By Justine Griffin for the Tampa Bay Times
TAMPA — At first glance, it’s a typical office with more than a dozen cubicles under florescent lights. The operators wear headsets and stare into computer screens, some tinkering with handheld toys, others browsing Facebook or chatting with colleagues when the phones go quiet. The faint sound of tapping keyboards is nearly constant.
Then a burst of classical music plays — loudly — and the energy in the room goes still.
Along the cubicles, their eyes shift to one another until someone speaks up.
“I got it,” says Taylor Turosz.
The musical ringtone carries a particular urgency — that a call from the National Suicide Prevention Hotline has been routed here, to the Crisis Center of Tampa Bay. The center also handles a half-dozen other hotlines dealing with sexual assault, veterans issues and substance abuse, among other topics, but suicide calls take priority.
Suddenly, Turosz is talking to a man who says he’s holding a loaded gun.
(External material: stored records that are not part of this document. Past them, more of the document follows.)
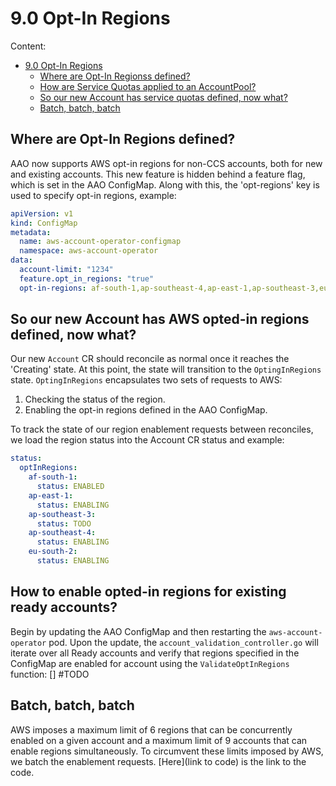 # 9.0 Opt-In Regions

Content:

- [9.0 Opt-In Regions](#90-opt-in-regions)
  - [Where are Opt-In Regionss defined?](#where-are-opt-in-regions-defined)
  - [How are Service Quotas applied to an AccountPool?](#how-are-service-quotas-applied-to-an-accountpool)
  - [So our new Account has service quotas defined, now what?](#so-our-new-account-has-service-quotas-defined-now-what)
  - [Batch, batch, batch](#batch-batch-batch)

## Where are Opt-In Regions defined?
AAO now supports AWS opt-in regions for non-CCS accounts, both for new and existing accounts. This new feature is hidden behind a feature flag, which is set in the AAO ConfigMap. Along with this, the 'opt-regions' key is used to specify opt-in regions, example:
```yaml
apiVersion: v1
kind: ConfigMap
metadata:
  name: aws-account-operator-configmap
  namespace: aws-account-operator
data:
  account-limit: "1234"
  feature.opt_in_regions: "true"
  opt-in-regions: af-south-1,ap-southeast-4,ap-east-1,ap-southeast-3,eu-south-2
```

## So our new Account has AWS opted-in regions defined, now what?
Our new `Account` CR should reconcile as normal once it reaches the 'Creating' state. At this point, the state will transition to the `OptingInRegions` state. `OptingInRegions` encapsulates two sets of requests to AWS:
1. Checking the status of the region.
2. Enabling the opt-in regions defined in the AAO ConfigMap. 

To track the state of our region enablement requests between reconciles, we load the region status into the Account CR status and example:
```yaml
status:
  optInRegions:
    af-south-1:
      status: ENABLED
    ap-east-1:
      status: ENABLING
    ap-southeast-3:
      status: TODO
    ap-southeast-4:
      status: ENABLING
    eu-south-2:
      status: ENABLING

```

## How to enable opted-in regions for existing ready accounts?
Begin by updating the AAO ConfigMap and then restarting the `aws-account-operator` pod. Upon the update, the `account_validation_controller.go` will iterate over all Ready accounts and verify that regions specified in the ConfigMap are enabled for account using the `ValidateOptInRegions` function: [] #TODO

## Batch, batch, batch
AWS imposes a maximum limit of 6 regions that can be concurrently enabled on a given account and a maximum limit of 9 accounts that can enable regions simultaneously. To circumvent these limits imposed by AWS, we batch the enablement requests. [Here](link to code) is the link to the code.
His sister just died; now he wants to die too.
Turosz pulls her knees up to her chest in the rolling office chair. She tucks a long strand of red hair behind her ear. The rings on her fingers clink against the keys as she takes notes, the letters on the screen spelling trouble on the other end of the line.
He felt like people are better off without him. He’s very distraught.
“Where are you now?” Turosz asks him more than once.
She speaks softly, calmly, maternally. But most of the time, Turosz, a 27-year-old University of South Florida student, just listens.
“I can hear that you’re really upset,” she tells him. “I want to understand what’s going on around you.”